* To do: Could the data below be retyped exactly, without its pictures?

>>>>

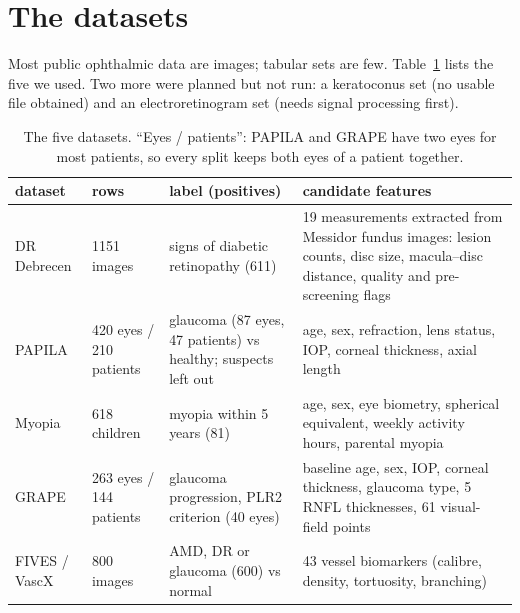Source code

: \documentclass[11pt]{article}
\begin{document}
\section{The datasets}

Most public ophthalmic data are images; tabular sets are few. Table~\ref{tab:data} lists the five we used.
Two more were planned but not run: a keratoconus set (no usable file obtained) and an electroretinogram set
(needs signal processing first).

\begin{table}[H]\centering\small
\caption{The five datasets. ``Eyes / patients'': PAPILA and GRAPE have two eyes for most patients, so every
split keeps both eyes of a patient together.}\label{tab:data}
\begin{tabular}{@{}p{2.3cm}p{2.6cm}p{3.3cm}p{6.6cm}@{}}\toprule
dataset & rows & label (positives) & candidate features\\\midrule
DR Debrecen \citep{Antal2014} & 1151 images & signs of diabetic retinopathy (611) & 19 measurements extracted from Messidor fundus images: lesion counts, disc size, macula--disc distance, quality and pre-screening flags\\
PAPILA \citep{Kovalyk2022} & 420 eyes / 210 patients & glaucoma (87 eyes, 47 patients) vs healthy; suspects left out & age, sex, refraction, lens status, IOP, corneal thickness, axial length\\
Myopia \citep{Hosmer2013} & 618 children & myopia within 5 years (81) & age, sex, eye biometry, spherical equivalent, weekly activity hours, parental myopia\\
GRAPE \citep{Huang2023} & 263 eyes / 144 patients & glaucoma progression, PLR2 criterion (40 eyes) & baseline age, sex, IOP, corneal thickness, glaucoma type, 5 RNFL thicknesses, 61 visual-field points\\
FIVES / VascX \citep{Jin2022,VascX2024} & 800 images & AMD, DR or glaucoma (600) vs normal & 43 vessel biomarkers (calibre, density, tortuosity, branching)\\\bottomrule
\end{tabular}
\end{table}
\end{document}
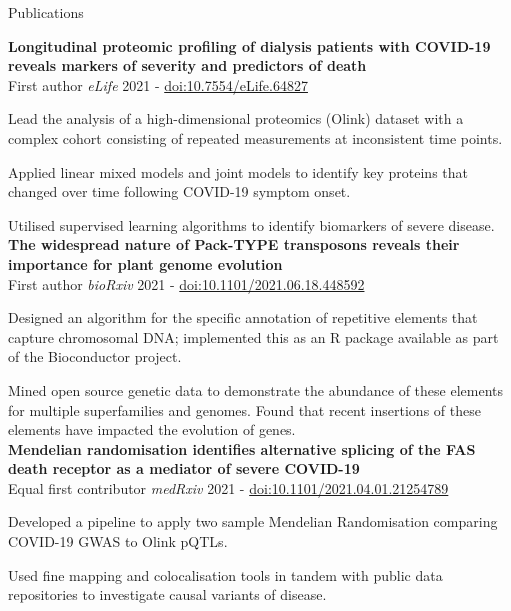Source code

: \documentclass{resume}
\begin{document}
\begin{rSection}{Publications}

\vspace{1pt plus 1pt}
\textbf{Longitudinal proteomic profiling of dialysis patients with COVID-19 reveals markers of severity and predictors of death} \\
First author \hfill  \textit{eLife} 2021 - \href{https://doi.org/10.7554/eLife.64827}{doi:10.7554/eLife.64827}

\vspace{2pt plus 1pt minus 1pt}
\item Lead the analysis of a high-dimensional proteomics (Olink) dataset with a complex cohort consisting of repeated measurements at inconsistent time points.
\item Applied linear mixed models and joint models to identify key proteins that changed over time following COVID-19 symptom onset.
\item Utilised supervised learning algorithms to identify biomarkers of severe disease.\\

\textbf{The widespread nature of Pack-TYPE transposons reveals their importance for plant genome evolution} \\
First author \hfill  \textit{bioRxiv} 2021 - \href{https://doi.org/10.1101/2021.06.18.448592}{doi:10.1101/2021.06.18.448592}

\vspace{2pt plus 1pt minus 1pt}
\item Designed an algorithm for the specific annotation of repetitive elements that capture chromosomal DNA; implemented this as an R package available as part of the Bioconductor project.
\item Mined open source genetic data to demonstrate the abundance of these elements for multiple superfamilies and genomes. Found that recent insertions of these elements have impacted the evolution of genes. \\
 
\textbf{Mendelian randomisation identifies alternative splicing of the FAS death receptor as a mediator of severe COVID-19} \\
Equal first contributor \hfill  \textit{medRxiv} 2021 - \href{https://doi.org/10.1101/2021.04.01.21254789}{doi:10.1101/2021.04.01.21254789}

\vspace{2pt plus 1pt minus 1pt}
\item Developed a pipeline to apply two sample Mendelian Randomisation comparing COVID-19 GWAS to Olink pQTLs. 
\item Used fine mapping and colocalisation tools in tandem with public data repositories to investigate causal variants of disease. \\


\end{rSection}
\end{document}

<<<<

* The completed task:
Source code

: \documentclass[11pt]{article}
\begin{document}
\section{The datasets}

Most public ophthalmic data are images; tabular sets are few. Table~\ref{tab:data} lists the five we used.
Two more were planned but not run: a keratoconus set (no usable file obtained) and an electroretinogram set
(needs signal processing first).

\begin{table}[H]\centering\small
\caption{The five datasets. ``Eyes / patients'': PAPILA and GRAPE have two eyes for most patients, so every
split keeps both eyes of a patient together.}\label{tab:data}
\begin{tabular}{@{}p{2.3cm}p{2.6cm}p{3.3cm}p{6.6cm}@{}}\toprule
dataset & rows & label (positives) & candidate features\\\midrule
DR Debrecen \citep{Antal2014} & 1151 images & signs of diabetic retinopathy (611) & 19 measurements extracted from Messidor fundus images: lesion counts, disc size, macula--disc distance, quality and pre-screening flags\\
PAPILA \citep{Kovalyk2022} & 420 eyes / 210 patients & glaucoma (87 eyes, 47 patients) vs healthy; suspects left out & age, sex, refraction, lens status, IOP, corneal thickness, axial length\\
Myopia \citep{Hosmer2013} & 618 children & myopia within 5 years (81) & age, sex, eye biometry, spherical equivalent, weekly activity hours, parental myopia\\
GRAPE \citep{Huang2023} & 263 eyes / 144 patients & glaucoma progression, PLR2 criterion (40 eyes) & baseline age, sex, IOP, corneal thickness, glaucoma type, 5 RNFL thicknesses, 61 visual-field points\\
FIVES / VascX \citep{Jin2022,VascX2024} & 800 images & AMD, DR or glaucoma (600) vs normal & 43 vessel biomarkers (calibre, density, tortuosity, branching)\\\bottomrule
\end{tabular}
\end{table}
\end{document}
Source code

: \documentclass{resume}
\begin{document}
\begin{rSection}{Publications}

\vspace{1pt plus 1pt}
\textbf{Longitudinal proteomic profiling of dialysis patients with COVID-19 reveals markers of severity and predictors of death} \\
First author \hfill  \textit{eLife} 2021 - \href{https://doi.org/10.7554/eLife.64827}{doi:10.7554/eLife.64827}

\vspace{2pt plus 1pt minus 1pt}
\item Lead the analysis of a high-dimensional proteomics (Olink) dataset with a complex cohort consisting of repeated measurements at inconsistent time points.
\item Applied linear mixed models and joint models to identify key proteins that changed over time following COVID-19 symptom onset.
\item Utilised supervised learning algorithms to identify biomarkers of severe disease.\\

\textbf{The widespread nature of Pack-TYPE transposons reveals their importance for plant genome evolution} \\
First author \hfill  \textit{bioRxiv} 2021 - \href{https://doi.org/10.1101/2021.06.18.448592}{doi:10.1101/2021.06.18.448592}

\vspace{2pt plus 1pt minus 1pt}
\item Designed an algorithm for the specific annotation of repetitive elements that capture chromosomal DNA; implemented this as an R package available as part of the Bioconductor project.
\item Mined open source genetic data to demonstrate the abundance of these elements for multiple superfamilies and genomes. Found that recent insertions of these elements have impacted the evolution of genes. \\
 
\textbf{Mendelian randomisation identifies alternative splicing of the FAS death receptor as a mediator of severe COVID-19} \\
Equal first contributor \hfill  \textit{medRxiv} 2021 - \href{https://doi.org/10.1101/2021.04.01.21254789}{doi:10.1101/2021.04.01.21254789}

\vspace{2pt plus 1pt minus 1pt}
\item Developed a pipeline to apply two sample Mendelian Randomisation comparing COVID-19 GWAS to Olink pQTLs. 
\item Used fine mapping and colocalisation tools in tandem with public data repositories to investigate causal variants of disease. \\


\end{rSection}
\end{document}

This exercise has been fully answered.